I do not underestimate the challenges ahead.  But the University of Huddersfield – in common with most of the UK’s Higher Education Sector – is a truly international institution in terms of research collaboration and student and staff recruitment.  This will – and must - continue to be the case.

Therefore, let me assure staff and students from the EU how much we value your commitment and contribution.  This assurance will backed up by a process for advice, discussion and consultation.  But in the meantime, it is important to realise that leaving the EU will not happen overnight.  The exit process will be gradual, with significant opportunities to seek assurances and influence future policy.

Article 50 of the Lisbon Treaty foresees a two-year negotiation process between the UK and other Member States, during which time the terms of the UK’s exit from the European Union will be decided.  We have yet to learn when Article 50 will be invoked.  Therefore, barring unilateral action from the UK Government, the vote to leave the European Union does not mean there will be any immediate material change to the UK university sector’s participation in EU programmes such as Horizon 2020 and Erasmus+, nor to the immigration status of current and prospective EU students and staff.

There has been a statement from the Minister of State for Universities and Science, Jo Johnson, to the effect that: “EU nationals or their family members, currently in higher education, and who are assessed as eligible to receive loans and/or grants from the Student Loan Company (SLC), will continue to receive these loans and grants until they finish their course.  This applies to all student finance from the SLC for students in England, for which EU nationals are eligible”.

The Minister goes on to confirm that the rules applying to EU nationals, or their family members, who have applied for a place at university from this August to study a course which attracts student support are unchanged.  For further clarification, students should consult the University’s student finance office or the GOV.UK website.
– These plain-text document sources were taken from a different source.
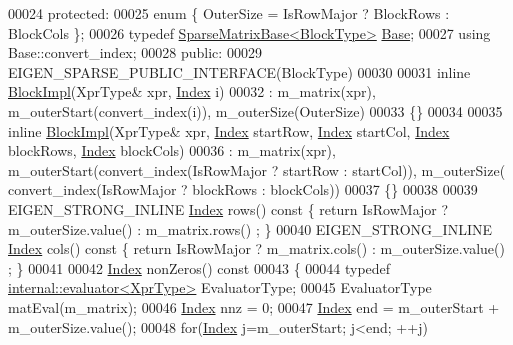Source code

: \begin{DoxyCode}
00024 \textcolor{keyword}{protected}:
00025     \textcolor{keyword}{enum} \{ OuterSize = IsRowMajor ? BlockRows : BlockCols \};
00026     \textcolor{keyword}{typedef} \hyperlink{group___sparse_core___module_class_eigen_1_1_sparse_matrix_base}{SparseMatrixBase<BlockType>} \hyperlink{group___sparse_core___module_class_eigen_1_1_sparse_matrix_base}{Base};
00027     \textcolor{keyword}{using} Base::convert\_index;
00028 \textcolor{keyword}{public}:
00029     EIGEN\_SPARSE\_PUBLIC\_INTERFACE(BlockType)
00030 
00031     \textcolor{keyword}{inline} \hyperlink{class_eigen_1_1_block_impl}{BlockImpl}(XprType& xpr, \hyperlink{group___core___module_a554f30542cc2316add4b1ea0a492ff02}{Index} i)
00032       : m\_matrix(xpr), m\_outerStart(convert\_index(i)), m\_outerSize(OuterSize)
00033     \{\}
00034 
00035     \textcolor{keyword}{inline} \hyperlink{class_eigen_1_1_block_impl}{BlockImpl}(XprType& xpr, \hyperlink{group___core___module_a554f30542cc2316add4b1ea0a492ff02}{Index} startRow, \hyperlink{group___core___module_a554f30542cc2316add4b1ea0a492ff02}{Index} startCol, 
      \hyperlink{group___core___module_a554f30542cc2316add4b1ea0a492ff02}{Index} blockRows, \hyperlink{group___core___module_a554f30542cc2316add4b1ea0a492ff02}{Index} blockCols)
00036       : m\_matrix(xpr), m\_outerStart(convert\_index(IsRowMajor ? startRow : startCol)), m\_outerSize(
      convert\_index(IsRowMajor ? blockRows : blockCols))
00037     \{\}
00038 
00039     EIGEN\_STRONG\_INLINE \hyperlink{group___core___module_a554f30542cc2316add4b1ea0a492ff02}{Index} rows()\textcolor{keyword}{ const }\{ \textcolor{keywordflow}{return} IsRowMajor ? m\_outerSize.value() : m\_matrix.rows()
      ; \}
00040     EIGEN\_STRONG\_INLINE \hyperlink{group___core___module_a554f30542cc2316add4b1ea0a492ff02}{Index} cols()\textcolor{keyword}{ const }\{ \textcolor{keywordflow}{return} IsRowMajor ? m\_matrix.cols() : m\_outerSize.value()
      ; \}
00041 
00042     \hyperlink{group___core___module_a554f30542cc2316add4b1ea0a492ff02}{Index} nonZeros()\textcolor{keyword}{ const}
00043 \textcolor{keyword}{    }\{
00044       \textcolor{keyword}{typedef} \hyperlink{struct_eigen_1_1internal_1_1evaluator}{internal::evaluator<XprType>} EvaluatorType;
00045       EvaluatorType matEval(m\_matrix);
00046       \hyperlink{group___core___module_a554f30542cc2316add4b1ea0a492ff02}{Index} nnz = 0;
00047       \hyperlink{group___core___module_a554f30542cc2316add4b1ea0a492ff02}{Index} end = m\_outerStart + m\_outerSize.value();
00048       \textcolor{keywordflow}{for}(\hyperlink{group___core___module_a554f30542cc2316add4b1ea0a492ff02}{Index} j=m\_outerStart; j<end; ++j)

\end{DoxyCode}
In addition, it is vital that we take every opportunity to demonstrate to students and staff from the EU that they are welcome and valued at the University of Huddersfield.  The Higher Education sector as a whole must also try and convince the UK Government to take steps to ensure that staff and students from EU countries and beyond can continue to work and study at British universities, and to promote the UK as a welcoming, open and tolerant destination for the brightest and best minds.

It will also be a priority to enable researchers and students to access vital pan-European programmes and build new global networks.  The UK’s universities are among the very best in the world and every effort should be undertaken to try and preserve that.